Now we were needed to evolve and become leaders by doing thinking work in offices

Then I was born and my father died and I was raised by mom and watched as she cried and cried

I could not help but learn to cry myself at the terrible sadness of life

I am sometimes as sensitive as that little child.
limey • Oct 22, 2012 1:55 pm
Is that bad? I don't think so.
infinite monkey • Oct 22, 2012 2:08 pm
Nope. Not bad at all.

Being real is a very good thing.
glatt • Oct 22, 2012 2:22 pm
It's interesting. I think being emotional is not a bad thing at all, and I think it's good to express your feelings. I encourage it in my kids. But I'm not that way myself.
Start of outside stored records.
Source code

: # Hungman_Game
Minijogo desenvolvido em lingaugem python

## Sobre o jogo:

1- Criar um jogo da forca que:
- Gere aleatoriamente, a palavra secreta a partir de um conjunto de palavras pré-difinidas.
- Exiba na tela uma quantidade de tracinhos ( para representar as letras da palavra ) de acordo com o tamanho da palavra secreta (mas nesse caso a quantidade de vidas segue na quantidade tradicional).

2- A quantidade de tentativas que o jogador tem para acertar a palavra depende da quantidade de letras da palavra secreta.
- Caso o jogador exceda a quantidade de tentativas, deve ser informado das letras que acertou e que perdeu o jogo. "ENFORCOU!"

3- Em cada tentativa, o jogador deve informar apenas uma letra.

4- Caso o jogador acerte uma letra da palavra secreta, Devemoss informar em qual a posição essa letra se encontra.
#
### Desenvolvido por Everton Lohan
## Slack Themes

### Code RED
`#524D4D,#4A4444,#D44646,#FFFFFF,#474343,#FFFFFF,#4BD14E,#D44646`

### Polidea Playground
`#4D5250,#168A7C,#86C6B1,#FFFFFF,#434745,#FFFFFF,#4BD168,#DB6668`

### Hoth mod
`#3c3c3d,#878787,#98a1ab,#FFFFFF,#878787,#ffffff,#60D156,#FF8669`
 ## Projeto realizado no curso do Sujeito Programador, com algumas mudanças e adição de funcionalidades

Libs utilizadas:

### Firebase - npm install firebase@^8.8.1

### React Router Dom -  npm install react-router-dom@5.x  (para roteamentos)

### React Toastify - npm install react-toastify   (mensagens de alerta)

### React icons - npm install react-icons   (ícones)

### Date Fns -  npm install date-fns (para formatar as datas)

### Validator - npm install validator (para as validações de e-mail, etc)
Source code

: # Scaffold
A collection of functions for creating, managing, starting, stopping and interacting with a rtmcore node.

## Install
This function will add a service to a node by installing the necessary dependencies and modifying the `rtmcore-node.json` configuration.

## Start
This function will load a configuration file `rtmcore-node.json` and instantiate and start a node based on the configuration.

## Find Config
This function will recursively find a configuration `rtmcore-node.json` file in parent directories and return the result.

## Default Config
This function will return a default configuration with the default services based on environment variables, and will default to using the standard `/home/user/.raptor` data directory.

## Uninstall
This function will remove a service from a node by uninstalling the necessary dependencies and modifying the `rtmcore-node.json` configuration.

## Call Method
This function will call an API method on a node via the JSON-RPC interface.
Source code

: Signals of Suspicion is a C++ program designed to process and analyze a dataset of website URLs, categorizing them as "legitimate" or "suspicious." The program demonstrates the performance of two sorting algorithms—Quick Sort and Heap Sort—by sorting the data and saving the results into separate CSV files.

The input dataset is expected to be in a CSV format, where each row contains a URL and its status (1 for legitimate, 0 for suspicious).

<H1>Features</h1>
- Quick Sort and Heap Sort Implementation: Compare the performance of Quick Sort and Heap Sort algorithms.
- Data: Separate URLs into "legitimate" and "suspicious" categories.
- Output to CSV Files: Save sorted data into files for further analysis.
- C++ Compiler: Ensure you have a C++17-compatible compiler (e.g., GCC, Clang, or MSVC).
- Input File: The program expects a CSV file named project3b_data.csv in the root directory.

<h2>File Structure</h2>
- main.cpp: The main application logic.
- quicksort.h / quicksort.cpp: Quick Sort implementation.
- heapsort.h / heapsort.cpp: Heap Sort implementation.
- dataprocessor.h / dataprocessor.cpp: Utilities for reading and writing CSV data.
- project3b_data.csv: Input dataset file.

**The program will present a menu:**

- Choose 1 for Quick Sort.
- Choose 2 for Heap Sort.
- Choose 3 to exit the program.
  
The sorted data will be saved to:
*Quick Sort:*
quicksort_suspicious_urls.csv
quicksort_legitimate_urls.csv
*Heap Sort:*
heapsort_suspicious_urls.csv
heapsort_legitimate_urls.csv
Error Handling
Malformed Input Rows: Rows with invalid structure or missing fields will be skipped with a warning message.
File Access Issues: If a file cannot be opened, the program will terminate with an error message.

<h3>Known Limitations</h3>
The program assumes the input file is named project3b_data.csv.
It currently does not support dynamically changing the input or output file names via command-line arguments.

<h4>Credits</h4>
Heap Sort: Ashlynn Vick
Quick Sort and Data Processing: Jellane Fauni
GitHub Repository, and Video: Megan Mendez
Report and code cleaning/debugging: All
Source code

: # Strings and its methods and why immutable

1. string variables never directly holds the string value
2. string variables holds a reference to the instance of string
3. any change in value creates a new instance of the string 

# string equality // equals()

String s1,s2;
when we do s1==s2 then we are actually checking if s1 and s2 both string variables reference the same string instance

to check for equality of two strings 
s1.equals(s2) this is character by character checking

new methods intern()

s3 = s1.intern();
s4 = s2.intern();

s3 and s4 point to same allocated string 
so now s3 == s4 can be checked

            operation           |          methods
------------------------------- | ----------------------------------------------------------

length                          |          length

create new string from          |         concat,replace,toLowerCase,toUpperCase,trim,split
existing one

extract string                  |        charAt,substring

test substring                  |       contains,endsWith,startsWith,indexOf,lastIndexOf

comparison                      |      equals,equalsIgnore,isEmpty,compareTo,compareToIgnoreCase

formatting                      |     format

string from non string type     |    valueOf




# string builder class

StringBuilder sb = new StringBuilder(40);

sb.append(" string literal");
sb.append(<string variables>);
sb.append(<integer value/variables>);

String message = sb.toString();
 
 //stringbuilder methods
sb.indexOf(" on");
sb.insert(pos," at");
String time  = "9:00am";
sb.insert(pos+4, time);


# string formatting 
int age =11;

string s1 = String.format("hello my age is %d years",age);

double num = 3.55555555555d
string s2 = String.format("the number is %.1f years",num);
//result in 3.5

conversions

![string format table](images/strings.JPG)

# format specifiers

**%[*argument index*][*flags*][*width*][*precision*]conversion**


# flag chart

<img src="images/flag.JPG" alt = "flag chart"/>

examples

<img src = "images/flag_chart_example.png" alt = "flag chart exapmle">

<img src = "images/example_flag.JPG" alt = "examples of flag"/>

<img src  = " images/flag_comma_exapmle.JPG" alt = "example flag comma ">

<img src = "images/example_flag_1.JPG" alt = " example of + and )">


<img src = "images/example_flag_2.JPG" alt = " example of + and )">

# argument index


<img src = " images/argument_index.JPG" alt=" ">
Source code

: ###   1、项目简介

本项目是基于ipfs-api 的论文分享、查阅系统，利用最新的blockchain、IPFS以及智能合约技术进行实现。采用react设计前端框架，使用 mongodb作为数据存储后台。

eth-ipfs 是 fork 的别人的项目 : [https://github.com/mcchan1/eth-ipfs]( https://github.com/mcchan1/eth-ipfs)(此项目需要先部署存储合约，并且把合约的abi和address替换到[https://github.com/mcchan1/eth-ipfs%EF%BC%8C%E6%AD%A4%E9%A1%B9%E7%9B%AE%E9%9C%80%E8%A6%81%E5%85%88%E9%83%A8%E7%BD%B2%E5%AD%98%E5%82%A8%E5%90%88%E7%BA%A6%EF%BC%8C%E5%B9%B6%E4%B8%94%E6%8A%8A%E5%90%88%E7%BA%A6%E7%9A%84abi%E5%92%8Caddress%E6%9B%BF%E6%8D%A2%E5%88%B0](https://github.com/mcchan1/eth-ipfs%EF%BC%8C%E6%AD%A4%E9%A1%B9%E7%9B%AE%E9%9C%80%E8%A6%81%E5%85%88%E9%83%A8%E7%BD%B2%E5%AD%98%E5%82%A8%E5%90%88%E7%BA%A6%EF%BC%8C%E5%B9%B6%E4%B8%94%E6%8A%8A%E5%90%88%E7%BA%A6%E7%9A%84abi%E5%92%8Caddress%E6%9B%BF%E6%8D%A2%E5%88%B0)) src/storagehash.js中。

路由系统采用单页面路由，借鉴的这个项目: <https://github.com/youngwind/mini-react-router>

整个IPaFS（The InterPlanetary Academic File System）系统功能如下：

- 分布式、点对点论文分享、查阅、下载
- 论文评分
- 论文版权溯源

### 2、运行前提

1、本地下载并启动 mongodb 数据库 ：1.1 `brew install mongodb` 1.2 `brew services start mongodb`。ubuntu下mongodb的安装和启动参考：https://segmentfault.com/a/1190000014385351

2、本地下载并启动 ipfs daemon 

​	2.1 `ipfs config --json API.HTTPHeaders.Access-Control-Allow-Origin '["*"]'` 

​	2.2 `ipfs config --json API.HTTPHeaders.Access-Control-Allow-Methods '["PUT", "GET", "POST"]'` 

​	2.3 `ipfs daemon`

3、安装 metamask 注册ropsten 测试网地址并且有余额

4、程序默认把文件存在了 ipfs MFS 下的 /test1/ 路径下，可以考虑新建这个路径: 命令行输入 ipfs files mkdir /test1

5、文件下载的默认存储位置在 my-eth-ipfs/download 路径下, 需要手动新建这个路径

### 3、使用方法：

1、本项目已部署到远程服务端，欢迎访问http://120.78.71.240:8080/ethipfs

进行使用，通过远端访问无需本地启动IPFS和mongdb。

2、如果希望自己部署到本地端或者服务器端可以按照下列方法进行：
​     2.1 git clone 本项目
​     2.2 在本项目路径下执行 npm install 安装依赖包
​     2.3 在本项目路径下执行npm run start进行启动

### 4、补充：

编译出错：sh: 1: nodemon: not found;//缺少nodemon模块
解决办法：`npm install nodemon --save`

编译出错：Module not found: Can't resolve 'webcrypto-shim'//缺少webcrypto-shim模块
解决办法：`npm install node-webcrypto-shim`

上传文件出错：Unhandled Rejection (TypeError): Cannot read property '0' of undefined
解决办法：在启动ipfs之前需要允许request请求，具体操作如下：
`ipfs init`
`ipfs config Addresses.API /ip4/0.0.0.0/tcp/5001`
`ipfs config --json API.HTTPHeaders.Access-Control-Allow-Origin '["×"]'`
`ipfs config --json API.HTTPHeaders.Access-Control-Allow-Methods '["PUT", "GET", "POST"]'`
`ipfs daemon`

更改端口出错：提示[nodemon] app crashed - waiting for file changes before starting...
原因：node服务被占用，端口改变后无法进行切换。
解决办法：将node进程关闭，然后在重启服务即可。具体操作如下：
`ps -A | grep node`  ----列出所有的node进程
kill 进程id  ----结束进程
I think I've cried 3-4 times in the last 20 years. I think I've gotten really mad about the same number of times. But I'll complain about stuff. That's kind of like being mad.

There are more emotions than just the negative ones though. I think I express the positive emotions fairly frequently.

I don't know. Writing about this is requires thinking about it, and thinking about emotions is kind of doing it wrong. You feel emotions, you don't think about them.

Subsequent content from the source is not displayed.